What happens during a record insertion? Should we fetch an appropriate page for insertion from index, modify it in memory and then just blindly override? I probably do not understand completely what you meant here.

You mentioned read/write operations with chunks. I think It can be implemented as an intermediate module between page level and access level, that will also have caching (or we can add caching later). In literature, it is called a buffer manager.

ISAM index

I agree with your choice of index structure at this point. But, do you think this index structure will be sufficient for 3store in general? I mean it is fine if the data is more or less static, but if it becomes dynamic the B+-tree will be a better option. We should probably think of supporting both of them, but that should be in some future phase.


I suggest that we start with some definitions, lists of processes and methods that page-level should support.

I will start here. But I think we should put them into wiki, and discuss here, if needed.

Processes

  1. Management of requests. The requests come from the buffer manager. Requests are accepted and put into request queue. A pool of workers process requests in parallel from the request queue.
  2. Write request. The request is a transaction.
  3. Read request. If any write requests are executing, the request is paused.

Methods

  1. Read pages
  2. Write pages
iztok-savnik commented 5 years ago

I suggest that along with the issues we will start a wiki in this repo (as I see it is disabled currently), where we will put the final results of our discussion here in issues. That will of course, later on, serve as a documentation for the software. Also, it will help us to not get lost in long discussions and to make a cleaner implementation.

Totaly agree.

Currently, I see you defined 3 levels for the storage manager: page level indexes triple-pattern access methods

Yes.

The last one I think is already a higher level.
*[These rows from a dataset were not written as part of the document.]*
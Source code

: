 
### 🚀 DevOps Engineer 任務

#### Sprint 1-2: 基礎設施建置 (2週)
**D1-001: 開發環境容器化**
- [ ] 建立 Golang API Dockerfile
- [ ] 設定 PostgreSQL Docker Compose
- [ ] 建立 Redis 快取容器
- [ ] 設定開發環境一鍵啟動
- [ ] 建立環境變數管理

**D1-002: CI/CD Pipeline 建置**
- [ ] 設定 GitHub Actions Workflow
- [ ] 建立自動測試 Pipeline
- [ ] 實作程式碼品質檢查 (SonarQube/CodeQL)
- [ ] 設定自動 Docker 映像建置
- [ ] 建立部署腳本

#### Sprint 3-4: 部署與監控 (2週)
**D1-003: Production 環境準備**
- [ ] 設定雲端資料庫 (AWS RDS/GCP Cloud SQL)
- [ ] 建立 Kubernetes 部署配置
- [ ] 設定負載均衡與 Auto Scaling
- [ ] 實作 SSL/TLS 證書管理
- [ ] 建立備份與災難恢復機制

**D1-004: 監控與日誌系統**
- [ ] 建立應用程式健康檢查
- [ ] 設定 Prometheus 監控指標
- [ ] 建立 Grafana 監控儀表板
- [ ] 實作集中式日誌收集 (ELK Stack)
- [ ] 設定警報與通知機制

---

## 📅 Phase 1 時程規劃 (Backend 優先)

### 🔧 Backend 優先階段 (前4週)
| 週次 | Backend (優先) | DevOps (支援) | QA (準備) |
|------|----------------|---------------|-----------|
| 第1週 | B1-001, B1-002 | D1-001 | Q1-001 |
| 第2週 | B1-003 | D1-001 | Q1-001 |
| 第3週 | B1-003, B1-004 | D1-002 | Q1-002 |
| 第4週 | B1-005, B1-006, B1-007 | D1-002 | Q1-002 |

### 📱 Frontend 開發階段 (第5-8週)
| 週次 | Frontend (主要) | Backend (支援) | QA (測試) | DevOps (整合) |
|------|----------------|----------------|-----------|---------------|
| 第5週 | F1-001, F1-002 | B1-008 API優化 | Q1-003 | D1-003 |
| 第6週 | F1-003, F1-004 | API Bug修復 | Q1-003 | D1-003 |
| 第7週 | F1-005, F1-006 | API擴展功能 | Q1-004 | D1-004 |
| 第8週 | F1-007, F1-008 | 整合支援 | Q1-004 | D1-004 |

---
We must take it into account in order to design lower levels, but first I think we should focus more on designing the lower level architecture.

Totally agree.

What happens during a record insertion? Should we fetch an appropriate page for insertion from index, modify it in memory and then just blindly override? I probably do not understand completely what you meant here.

Right, TP-AM would really be triple-level storage manager. Then insertion operation would be a part of triple-level storage manager (TSM). Therefore, I suggest that the 3rd level is TSM.

There are details on how the messages will flow. I will present the triple-pattern query node from the side of the query evaluation sub-system in more detail.

Current interface of the tp_query_node.erl includes the implementation of a query node: it accesses the database (it should be general and accept various interfaces to storage managers or dbmss) and returns the result to the parent query node via streams. Documentation is https://big3store.github.io/big3store/ (tp_query_node).

You mentioned read/write operations with chunks. I think It can be implemented as an intermediate module between page level and access level, that will also have caching (or we can add caching later). In literature, it is called a buffer manager.

At the level of query evaluation (implemented with query nodes (processes) linked in a tree) we already have "chunks" that stand for the max number of pages (this is again the concept from the query evaluation in particular the unit of network transfer in our query evaluation system) transfered for one tp_query_node request to dbms before giving the chance to their requests. Something like this... I will go in some more details here later.

Obviously, the concepts defined on the level of query evaluation will have to be well synchronised with the storage manager that we design.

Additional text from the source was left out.